I’ve thought about this a long time, well fifty years to be honest, but I mean a lot lately as I’ve wondered if I should let it go. I was searching in my mind for what I really wanted out of TTWD. With all this emphasis on spanking, I realized that what I was really looking for was the closeness I’ve seen spanking bring to our marriage and to the marriages of the friends I blog with.

Spanking is a form of intimacy for me. When we first began spanking, I felt closer to you than at any time in our twenty-three years together. We talked, we emailed, we shared ‘looks’, we touched more, there was an awareness of each other that was the best thing I’d ever felt. I know that had its own honeymoon period that couldn’t last either – but I miss that as much, or more, than spanking.

You know there are many days when you tell me good-by as you leave in the morning, you then come home tired, we discuss politics for a half hour as you read various news sites on your computer, we watch TV quietly, then you tell me good night. And you know what? At our age, there’s nothing wrong with that – but it shouldn’t be every day. I think this is something we could both work on. We don’t need huge changes. Little things would do. Maybe a text or an email several times a week with just something we love or admire about each other. Maybe a pat on the butt when we’re out in public. I don’t know – just something. If only we could be consistent in remembering.

I fear becoming our parents – and I’m talking before they got sick. But both sets of parents seemed to ignore their spouse unless they were mildly complaining. I could be wrong, maybe they were tying one another to the bed and asses were getting spanked all over the place, when they got us out of the house, but I’m guessing not.

I want us to be the couple who holds hands occasionally when we’re out, who laughs and teases with each other, doesn’t mind the occasional kiss in public or a pat or pop on the butt. I want to be close enough that others see us as the happy older couple.

We both need to work on trying to be closer. I talk more, but as I've said, I'm hiding behind wall of uncertainty that keep me quiet on the subject. Nick come from a quiet family. Through example, if not by direct word they were taught not to discuss emotionally things and of course, to never hit a woman. Boy, I've screwed up what he grew up believing. Poor man.

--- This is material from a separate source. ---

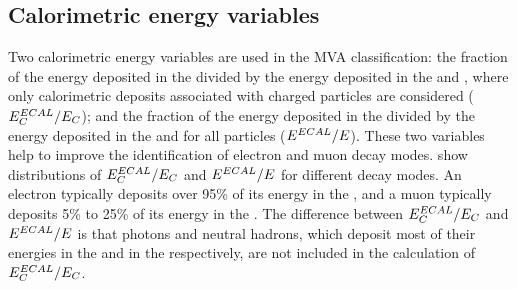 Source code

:\subsection{Calorimetric energy variables}

Two calorimetric energy variables are used in the MVA classification: the fraction of the energy  deposited in the \ECAL divided by the  energy deposited in the \ECAL and \HCAL, where only calorimetric deposits associated with charged particles are considered ($E^{ECAL}_{C} / E_{C}$); and the fraction of the energy  deposited in the \ECAL divided by the  energy deposited in the \ECAL and \HCAL for all particles ($E^{ECAL} / E$). These  two variables help to improve the identification of electron and muon decay modes.  show distributions of  $E^{ECAL}_{C} / E_{C}$ and $E^{ECAL} / E$ for different decay modes. An electron typically deposits over 95\% of its energy in the \ECAL, and a muon typically deposits 5\% to 25\% of its energy in the \ECAL. The difference between $E^{ECAL}_{C} / E_{C}$ and  $E^{ECAL} / E$ is that photons and neutral hadrons, which deposit most of their energies in the \ECAL and in the \HCAL respectively, are not included in the calculation of $E^{ECAL}_{C} / E_{C}$.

As I told you yesterday, Nick said:

“At this point I feel that you do in fact deserve a spanking for retreating silently and consider giving up.”

And I answered him,

If you seriously want to keep trying for this lifestyle, think you’re probably right. I pretty much had decided to give up and without discussing it with you. I think I did give up. I wasn’t planning to bring it up again. I was ready to let us become the couple who lives together in peace while never ‘being with’ one another. It seemed the easiest way. I’m sorry I didn’t plan to fight for it harder.

In a separate email Nick, had said he felt I should also be spanked for my lack of effort in controlling my weight and other health issues, but that I now seemed to be uninterested. 

My answer in part was,

I’m not uninterested, but getting a real spanking once every six months or so with just a couple of pats in between can be both frustrating and a bit scary. I’m thinking ‘Are we doing this again?’ that plays with my emotions and I’m also thinking ‘can I take this? I haven’t been spanked in a long time.’


This may be straying from the point but I remember back when when we began, back when I could convince myself you were very serious about a spanking and it was the real thing – I could take anything. I was usually quiet as I absorbed it physically, mentally and emotionally. Even I marvel at some of the spankings I could take. But when it doesn’t seem real, when in my mind there is nothing serious behind it and you’re just doing it for kicks, because you know I like/need it, I become a wimp. Four or five good lick and I’m ready to call a halt to the whole thing. I guess these thoughts worry me. Which I’m guessing leaves you wondering, ‘do I spank her long and hard or do I go light to begin with’ – and I can’t tell you, because I don’t know.  How’s that for helping?


*footnote
Nick sent another email yesterday afternoon. He added a PS - 


  Don't worry about my hand, that's not what will be hurting!